---- Given records

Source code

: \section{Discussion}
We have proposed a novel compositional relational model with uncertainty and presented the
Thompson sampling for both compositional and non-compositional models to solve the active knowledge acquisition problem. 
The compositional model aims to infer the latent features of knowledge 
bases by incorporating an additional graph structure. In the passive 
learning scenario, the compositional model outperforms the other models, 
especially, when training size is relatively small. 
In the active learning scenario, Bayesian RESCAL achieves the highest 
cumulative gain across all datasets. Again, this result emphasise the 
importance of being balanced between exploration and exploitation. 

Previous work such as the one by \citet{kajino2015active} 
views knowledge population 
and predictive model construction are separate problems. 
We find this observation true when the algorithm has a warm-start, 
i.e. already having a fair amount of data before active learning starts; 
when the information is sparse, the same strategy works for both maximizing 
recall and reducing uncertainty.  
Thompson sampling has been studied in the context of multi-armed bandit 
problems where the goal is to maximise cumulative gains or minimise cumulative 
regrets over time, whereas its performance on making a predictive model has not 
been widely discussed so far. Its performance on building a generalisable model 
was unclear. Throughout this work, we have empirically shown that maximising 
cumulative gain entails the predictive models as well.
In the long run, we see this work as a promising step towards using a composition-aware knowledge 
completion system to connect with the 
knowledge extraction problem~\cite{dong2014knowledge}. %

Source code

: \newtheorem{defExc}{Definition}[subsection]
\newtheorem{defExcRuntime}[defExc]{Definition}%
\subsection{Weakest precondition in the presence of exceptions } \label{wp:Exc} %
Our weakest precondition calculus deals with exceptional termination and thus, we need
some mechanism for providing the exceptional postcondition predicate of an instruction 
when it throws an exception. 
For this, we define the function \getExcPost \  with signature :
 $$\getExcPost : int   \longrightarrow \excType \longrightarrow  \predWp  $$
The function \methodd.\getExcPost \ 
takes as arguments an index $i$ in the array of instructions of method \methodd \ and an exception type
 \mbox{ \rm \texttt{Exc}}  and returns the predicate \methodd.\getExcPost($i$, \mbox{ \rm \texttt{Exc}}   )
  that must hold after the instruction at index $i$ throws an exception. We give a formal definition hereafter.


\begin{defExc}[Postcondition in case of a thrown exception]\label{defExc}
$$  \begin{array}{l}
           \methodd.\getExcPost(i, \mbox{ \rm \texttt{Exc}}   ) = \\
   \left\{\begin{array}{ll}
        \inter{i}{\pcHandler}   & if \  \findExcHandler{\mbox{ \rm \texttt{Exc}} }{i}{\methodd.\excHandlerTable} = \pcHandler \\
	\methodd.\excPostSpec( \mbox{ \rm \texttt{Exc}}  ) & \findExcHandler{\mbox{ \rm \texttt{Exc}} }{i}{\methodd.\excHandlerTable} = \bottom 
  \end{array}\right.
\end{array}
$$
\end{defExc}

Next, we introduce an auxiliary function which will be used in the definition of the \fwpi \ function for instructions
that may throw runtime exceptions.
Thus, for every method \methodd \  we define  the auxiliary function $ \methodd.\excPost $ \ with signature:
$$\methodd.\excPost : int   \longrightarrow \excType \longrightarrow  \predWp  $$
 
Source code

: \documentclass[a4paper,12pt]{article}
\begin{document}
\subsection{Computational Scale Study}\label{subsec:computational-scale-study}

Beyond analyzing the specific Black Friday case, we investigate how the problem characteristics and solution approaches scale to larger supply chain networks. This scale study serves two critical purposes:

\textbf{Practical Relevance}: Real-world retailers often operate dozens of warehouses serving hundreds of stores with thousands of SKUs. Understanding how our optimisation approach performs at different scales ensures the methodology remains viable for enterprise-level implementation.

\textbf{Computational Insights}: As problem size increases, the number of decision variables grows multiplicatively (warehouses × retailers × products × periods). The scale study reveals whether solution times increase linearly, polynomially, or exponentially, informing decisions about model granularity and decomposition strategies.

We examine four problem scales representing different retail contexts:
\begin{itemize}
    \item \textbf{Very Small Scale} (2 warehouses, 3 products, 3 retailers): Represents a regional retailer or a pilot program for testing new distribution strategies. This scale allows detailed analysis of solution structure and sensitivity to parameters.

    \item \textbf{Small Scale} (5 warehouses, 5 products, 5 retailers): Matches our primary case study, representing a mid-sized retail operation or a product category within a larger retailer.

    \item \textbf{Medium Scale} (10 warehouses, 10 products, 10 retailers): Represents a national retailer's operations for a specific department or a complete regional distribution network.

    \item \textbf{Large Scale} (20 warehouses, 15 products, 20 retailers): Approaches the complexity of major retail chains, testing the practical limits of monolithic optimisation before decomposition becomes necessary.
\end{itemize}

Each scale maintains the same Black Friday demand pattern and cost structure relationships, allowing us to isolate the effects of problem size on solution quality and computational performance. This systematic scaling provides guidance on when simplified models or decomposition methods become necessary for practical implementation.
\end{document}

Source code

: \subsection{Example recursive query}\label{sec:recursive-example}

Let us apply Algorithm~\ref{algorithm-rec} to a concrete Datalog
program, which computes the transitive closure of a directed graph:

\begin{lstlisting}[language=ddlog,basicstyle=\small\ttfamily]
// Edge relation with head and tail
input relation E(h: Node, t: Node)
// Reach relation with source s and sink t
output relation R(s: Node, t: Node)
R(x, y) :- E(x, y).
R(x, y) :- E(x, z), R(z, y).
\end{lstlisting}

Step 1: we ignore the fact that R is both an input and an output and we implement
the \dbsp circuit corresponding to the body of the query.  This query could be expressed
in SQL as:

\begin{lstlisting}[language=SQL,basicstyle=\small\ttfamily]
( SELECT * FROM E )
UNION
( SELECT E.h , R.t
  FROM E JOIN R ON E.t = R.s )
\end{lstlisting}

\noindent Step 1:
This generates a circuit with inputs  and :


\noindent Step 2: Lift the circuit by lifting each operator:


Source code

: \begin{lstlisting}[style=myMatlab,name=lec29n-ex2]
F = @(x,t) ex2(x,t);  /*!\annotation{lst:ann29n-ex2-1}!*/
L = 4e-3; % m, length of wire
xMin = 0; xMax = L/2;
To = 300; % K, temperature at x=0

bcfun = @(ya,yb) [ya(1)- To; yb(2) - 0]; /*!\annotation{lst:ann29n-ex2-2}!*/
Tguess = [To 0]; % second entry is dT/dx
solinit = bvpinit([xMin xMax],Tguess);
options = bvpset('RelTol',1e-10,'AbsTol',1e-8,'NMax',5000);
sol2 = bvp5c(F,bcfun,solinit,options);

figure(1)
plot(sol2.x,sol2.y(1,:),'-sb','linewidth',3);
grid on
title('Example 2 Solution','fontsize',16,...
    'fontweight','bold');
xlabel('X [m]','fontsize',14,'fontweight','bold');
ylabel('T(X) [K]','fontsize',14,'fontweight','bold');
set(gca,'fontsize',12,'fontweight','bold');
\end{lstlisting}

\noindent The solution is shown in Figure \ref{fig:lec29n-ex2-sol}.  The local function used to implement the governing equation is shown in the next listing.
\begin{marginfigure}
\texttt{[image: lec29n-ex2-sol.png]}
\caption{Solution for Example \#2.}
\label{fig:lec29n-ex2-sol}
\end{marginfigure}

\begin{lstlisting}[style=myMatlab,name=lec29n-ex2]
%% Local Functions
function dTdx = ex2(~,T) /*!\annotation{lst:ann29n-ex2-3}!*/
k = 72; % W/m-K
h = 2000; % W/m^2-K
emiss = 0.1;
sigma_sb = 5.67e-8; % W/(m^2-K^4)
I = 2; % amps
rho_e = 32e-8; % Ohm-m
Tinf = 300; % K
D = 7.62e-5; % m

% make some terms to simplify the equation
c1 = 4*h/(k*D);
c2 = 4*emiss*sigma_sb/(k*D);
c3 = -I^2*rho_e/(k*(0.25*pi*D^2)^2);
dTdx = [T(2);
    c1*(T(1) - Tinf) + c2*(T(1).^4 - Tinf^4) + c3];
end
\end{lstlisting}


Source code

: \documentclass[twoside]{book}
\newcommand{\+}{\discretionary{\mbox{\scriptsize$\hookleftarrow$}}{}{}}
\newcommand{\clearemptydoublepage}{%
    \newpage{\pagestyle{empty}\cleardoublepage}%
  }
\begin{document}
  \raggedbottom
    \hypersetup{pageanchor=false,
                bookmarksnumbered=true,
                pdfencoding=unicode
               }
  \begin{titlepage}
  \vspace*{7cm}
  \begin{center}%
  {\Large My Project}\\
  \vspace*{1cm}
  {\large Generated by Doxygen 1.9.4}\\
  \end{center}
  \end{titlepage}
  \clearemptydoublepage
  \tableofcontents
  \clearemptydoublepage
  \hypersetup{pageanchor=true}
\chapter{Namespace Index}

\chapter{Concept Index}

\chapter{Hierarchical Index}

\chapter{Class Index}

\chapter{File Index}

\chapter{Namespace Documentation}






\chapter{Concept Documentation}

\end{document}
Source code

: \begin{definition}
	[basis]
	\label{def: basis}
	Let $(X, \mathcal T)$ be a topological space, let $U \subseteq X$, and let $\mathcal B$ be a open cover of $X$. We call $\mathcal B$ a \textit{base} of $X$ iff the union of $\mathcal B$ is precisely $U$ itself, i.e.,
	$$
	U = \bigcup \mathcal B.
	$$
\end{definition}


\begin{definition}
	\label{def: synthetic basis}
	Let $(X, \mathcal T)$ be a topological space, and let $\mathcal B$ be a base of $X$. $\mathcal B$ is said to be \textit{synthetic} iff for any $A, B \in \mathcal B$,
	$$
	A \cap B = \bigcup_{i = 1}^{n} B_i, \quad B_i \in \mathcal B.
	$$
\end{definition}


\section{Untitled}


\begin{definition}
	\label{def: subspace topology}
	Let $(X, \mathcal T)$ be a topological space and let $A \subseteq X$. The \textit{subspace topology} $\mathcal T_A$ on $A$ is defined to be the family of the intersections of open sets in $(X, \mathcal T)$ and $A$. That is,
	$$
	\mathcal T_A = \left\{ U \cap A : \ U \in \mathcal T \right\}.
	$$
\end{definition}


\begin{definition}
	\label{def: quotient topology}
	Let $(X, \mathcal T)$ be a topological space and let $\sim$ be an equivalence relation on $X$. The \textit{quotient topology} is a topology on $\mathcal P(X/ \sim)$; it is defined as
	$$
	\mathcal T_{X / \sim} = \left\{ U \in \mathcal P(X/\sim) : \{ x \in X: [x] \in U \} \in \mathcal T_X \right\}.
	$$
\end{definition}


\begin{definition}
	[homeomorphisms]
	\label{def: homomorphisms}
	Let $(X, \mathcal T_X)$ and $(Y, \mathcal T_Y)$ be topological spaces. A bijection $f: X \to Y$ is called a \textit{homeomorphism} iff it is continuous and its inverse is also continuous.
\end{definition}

--------

* What this task involves
Up to and including the line with "especially, when training", reproduce the material above exactly as it appears, starting from its first line.

* Output for this exercise
Source code

: \section{Discussion}
We have proposed a novel compositional relational model with uncertainty and presented the
Thompson sampling for both compositional and non-compositional models to solve the active knowledge acquisition problem. 
The compositional model aims to infer the latent features of knowledge 
bases by incorporating an additional graph structure. In the passive 
learning scenario, the compositional model outperforms the other models, 
especially, when training size is relatively small. 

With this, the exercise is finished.